== Given entries

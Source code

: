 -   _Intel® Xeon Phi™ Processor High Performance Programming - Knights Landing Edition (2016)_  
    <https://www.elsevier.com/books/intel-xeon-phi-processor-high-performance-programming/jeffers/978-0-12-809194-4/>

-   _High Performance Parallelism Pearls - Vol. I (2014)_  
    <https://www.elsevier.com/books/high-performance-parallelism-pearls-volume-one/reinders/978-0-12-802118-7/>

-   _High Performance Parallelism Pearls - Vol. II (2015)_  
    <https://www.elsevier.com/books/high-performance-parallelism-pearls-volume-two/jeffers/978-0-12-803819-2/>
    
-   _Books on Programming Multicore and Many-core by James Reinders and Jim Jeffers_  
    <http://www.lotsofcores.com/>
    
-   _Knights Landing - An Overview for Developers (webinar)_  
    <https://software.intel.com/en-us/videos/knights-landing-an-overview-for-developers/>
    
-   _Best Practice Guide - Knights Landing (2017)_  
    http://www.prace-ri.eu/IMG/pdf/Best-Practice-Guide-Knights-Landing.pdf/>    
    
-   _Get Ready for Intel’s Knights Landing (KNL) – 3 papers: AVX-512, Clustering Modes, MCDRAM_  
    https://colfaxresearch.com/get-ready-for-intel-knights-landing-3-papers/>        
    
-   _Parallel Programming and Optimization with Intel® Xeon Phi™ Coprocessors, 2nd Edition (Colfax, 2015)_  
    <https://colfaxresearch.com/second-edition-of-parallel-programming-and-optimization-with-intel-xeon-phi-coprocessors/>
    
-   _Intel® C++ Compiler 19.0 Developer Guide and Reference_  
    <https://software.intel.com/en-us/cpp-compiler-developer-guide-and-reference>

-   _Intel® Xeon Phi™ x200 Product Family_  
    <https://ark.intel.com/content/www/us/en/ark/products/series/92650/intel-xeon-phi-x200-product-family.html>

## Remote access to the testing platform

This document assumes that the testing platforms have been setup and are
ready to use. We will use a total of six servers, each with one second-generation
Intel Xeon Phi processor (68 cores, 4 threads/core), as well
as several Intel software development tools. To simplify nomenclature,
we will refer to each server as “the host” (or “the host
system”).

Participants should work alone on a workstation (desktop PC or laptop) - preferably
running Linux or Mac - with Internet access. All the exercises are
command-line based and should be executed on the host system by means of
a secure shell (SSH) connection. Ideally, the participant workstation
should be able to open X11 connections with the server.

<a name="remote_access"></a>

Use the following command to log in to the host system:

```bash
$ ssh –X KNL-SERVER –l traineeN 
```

====
== Given entries

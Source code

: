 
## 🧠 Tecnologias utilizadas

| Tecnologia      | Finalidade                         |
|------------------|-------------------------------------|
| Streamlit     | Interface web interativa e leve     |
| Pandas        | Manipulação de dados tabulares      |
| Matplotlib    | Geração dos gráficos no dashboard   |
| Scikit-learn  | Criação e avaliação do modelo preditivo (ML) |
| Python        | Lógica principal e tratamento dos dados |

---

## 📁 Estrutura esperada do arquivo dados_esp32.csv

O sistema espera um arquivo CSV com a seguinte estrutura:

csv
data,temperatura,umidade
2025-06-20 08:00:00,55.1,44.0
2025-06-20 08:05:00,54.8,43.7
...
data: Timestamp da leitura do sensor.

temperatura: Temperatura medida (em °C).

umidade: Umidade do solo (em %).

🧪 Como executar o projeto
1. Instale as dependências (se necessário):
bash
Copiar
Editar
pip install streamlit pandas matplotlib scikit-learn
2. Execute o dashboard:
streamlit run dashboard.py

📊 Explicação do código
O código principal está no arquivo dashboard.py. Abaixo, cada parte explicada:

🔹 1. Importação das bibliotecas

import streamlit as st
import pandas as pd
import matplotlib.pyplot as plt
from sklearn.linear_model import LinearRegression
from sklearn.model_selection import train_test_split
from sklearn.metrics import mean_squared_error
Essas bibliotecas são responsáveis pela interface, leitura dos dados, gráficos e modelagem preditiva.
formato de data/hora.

====

Would you retype the lines above from the one with "data,temperatura,umidade" down to the one with "from sklearn.linear_model import", word for word, both ends included and no other lines?

data,temperatura,umidade
2025-06-20 08:00:00,55.1,44.0
2025-06-20 08:05:00,54.8,43.7
...
data: Timestamp da leitura do sensor.

temperatura: Temperatura medida (em °C).

umidade: Umidade do solo (em %).

🧪 Como executar o projeto
1. Instale as dependências (se necessário):
bash
Copiar
Editar
pip install streamlit pandas matplotlib scikit-learn
2. Execute o dashboard:
streamlit run dashboard.py

📊 Explicação do código
O código principal está no arquivo dashboard.py. Abaixo, cada parte explicada:

🔹 1. Importação das bibliotecas

import streamlit as st
import pandas as pd
import matplotlib.pyplot as plt
from sklearn.linear_model import LinearRegression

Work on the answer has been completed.